MSF an international humanitarian organisation, Médecins Sans Frontières, also known as Doctors Without Border, has mourned one of its staff members who died of coronavirus (COVID-19).
MSF Head of Mission in Nigeria, Siham Hajaj, confirmed the death of the medical official in a statement on Monday.
“Our dear colleague died on 18 April, in Maiduguri, and post-mortem test results indicated that they were positive for Coronavirus
“Due to patient confidentiality, we cannot disclose the identity of this patient,“ Hajaj said in the statement.
The patient was the index case of COVID-19 in Borno State while the Nigeria Centre for Disease Control confirmed his death in an early morning tweet on Monday.
Until his death, he was working in Pulka, a district in Gwoza Local Government Area of Borno State housing thousands of displaced persons.
Following the incident, Hajaj said MSF was supporting the Ministry of Health to identify the contacts of the patient.
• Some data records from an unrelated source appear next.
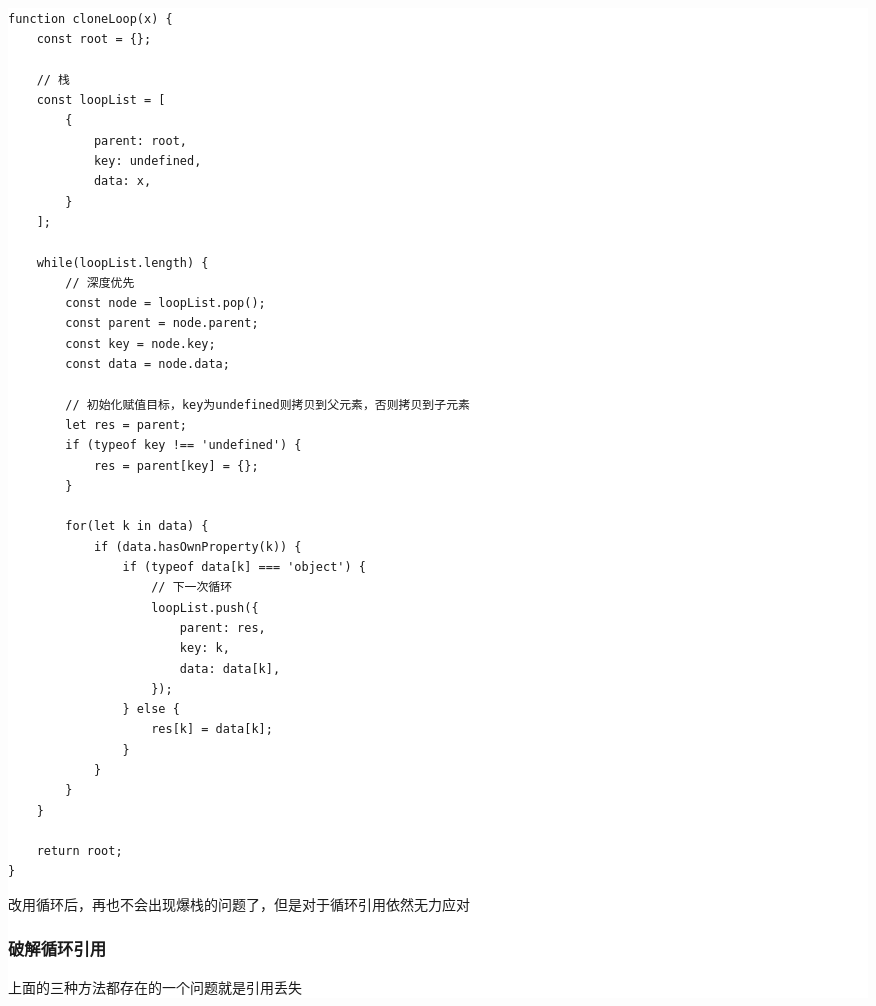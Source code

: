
 ```
function cloneLoop(x) {
    const root = {};

    // 栈
    const loopList = [
        {
            parent: root,
            key: undefined,
            data: x,
        }
    ];

    while(loopList.length) {
        // 深度优先
        const node = loopList.pop();
        const parent = node.parent;
        const key = node.key;
        const data = node.data;

        // 初始化赋值目标，key为undefined则拷贝到父元素，否则拷贝到子元素
        let res = parent;
        if (typeof key !== 'undefined') {
            res = parent[key] = {};
        }

        for(let k in data) {
            if (data.hasOwnProperty(k)) {
                if (typeof data[k] === 'object') {
                    // 下一次循环
                    loopList.push({
                        parent: res,
                        key: k,
                        data: data[k],
                    });
                } else {
                    res[k] = data[k];
                }
            }
        }
    }

    return root;
}
```

改用循环后，再也不会出现爆栈的问题了，但是对于循环引用依然无力应对


### 破解循环引用

上面的三种方法都存在的一个问题就是引用丢失
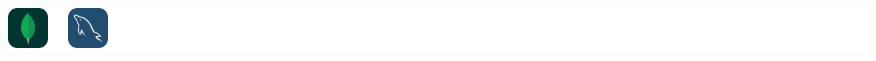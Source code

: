   <img width="40" art="mongodb" src="./assets/icons/mongodb.svg" />
  &nbsp;&nbsp;&nbsp;
  <img width="40" art="mysql" src="./assets/icons/mysql.svg" />
</p>
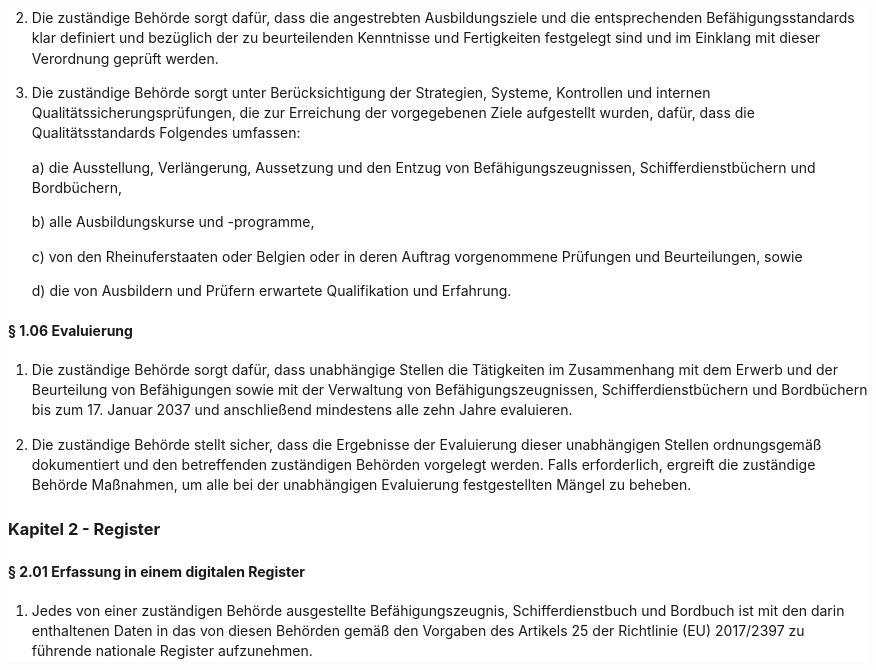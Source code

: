 
2.  Die zuständige Behörde sorgt dafür, dass die angestrebten
    Ausbildungsziele und die entsprechenden Befähigungsstandards klar
    definiert und bezüglich der zu beurteilenden Kenntnisse und
    Fertigkeiten festgelegt sind und im Einklang mit dieser Verordnung
    geprüft werden.


3.  Die zuständige Behörde sorgt unter Berücksichtigung der Strategien,
    Systeme, Kontrollen und internen Qualitätssicherungsprüfungen, die zur
    Erreichung der vorgegebenen Ziele aufgestellt wurden, dafür, dass die
    Qualitätsstandards Folgendes umfassen:

    a)  die Ausstellung, Verlängerung, Aussetzung und den Entzug von
        Befähigungszeugnissen, Schifferdienstbüchern und Bordbüchern,


    b)  alle Ausbildungskurse und -programme,


    c)  von den Rheinuferstaaten oder Belgien oder in deren Auftrag
        vorgenommene Prüfungen und Beurteilungen, sowie


    d)  die von Ausbildern und Prüfern erwartete Qualifikation und Erfahrung.








#### § 1.06 Evaluierung


1.  Die zuständige Behörde sorgt dafür, dass unabhängige Stellen die
    Tätigkeiten im Zusammenhang mit dem Erwerb und der Beurteilung von
    Befähigungen sowie mit der Verwaltung von Befähigungszeugnissen,
    Schifferdienstbüchern und Bordbüchern bis zum 17. Januar 2037 und
    anschließend mindestens alle zehn Jahre evaluieren.




2.  Die zuständige Behörde stellt sicher, dass die Ergebnisse der
    Evaluierung dieser unabhängigen Stellen ordnungsgemäß dokumentiert und
    den betreffenden zuständigen Behörden vorgelegt werden. Falls
    erforderlich, ergreift die zuständige Behörde Maßnahmen, um alle bei
    der unabhängigen Evaluierung festgestellten Mängel zu beheben.





### Kapitel 2 - Register


#### § 2.01 Erfassung in einem digitalen Register


1.  Jedes von einer zuständigen Behörde ausgestellte Befähigungszeugnis,
    Schifferdienstbuch und Bordbuch ist mit den darin enthaltenen Daten in
    das von diesen Behörden gemäß den Vorgaben des Artikels 25 der
    Richtlinie (EU) 2017/2397 zu führende nationale Register aufzunehmen.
He added that the organisation’s projects would continue to operate and provide essential treatment for communities in the country.
The MSF head of mission revealed that the organisation has strengthened infection prevention measures, hygiene facilities, infection control and the establishment of isolation spaces, in its bid to protect its staff and patients.
Read the MSF statement by Hajaj below
It is with profound sadness that I confirm the loss of one of our colleagues. Our dear colleague died on 18 April in Maiduguri, and post-mortem test results indicated that they were positive for COVID-19.
Due to patient confidentiality, MSF cannot disclose the identity of this patient. Our thoughts and our deepest sympathies are with the family of our departed colleague.
MSF is now supporting the Ministry of Health in contact tracing.
Our projects will continue to operate, providing essential treatment for communities in Nigeria.
In all our projects and in order to protect our staff and patients, MSF teams have strengthened infection prevention measures, hygiene facilities, infection control and the establishment of isolation spaces.
We pay tribute to the work and contribution of our colleague, and we stand in solidarity with all health workers, now more than ever.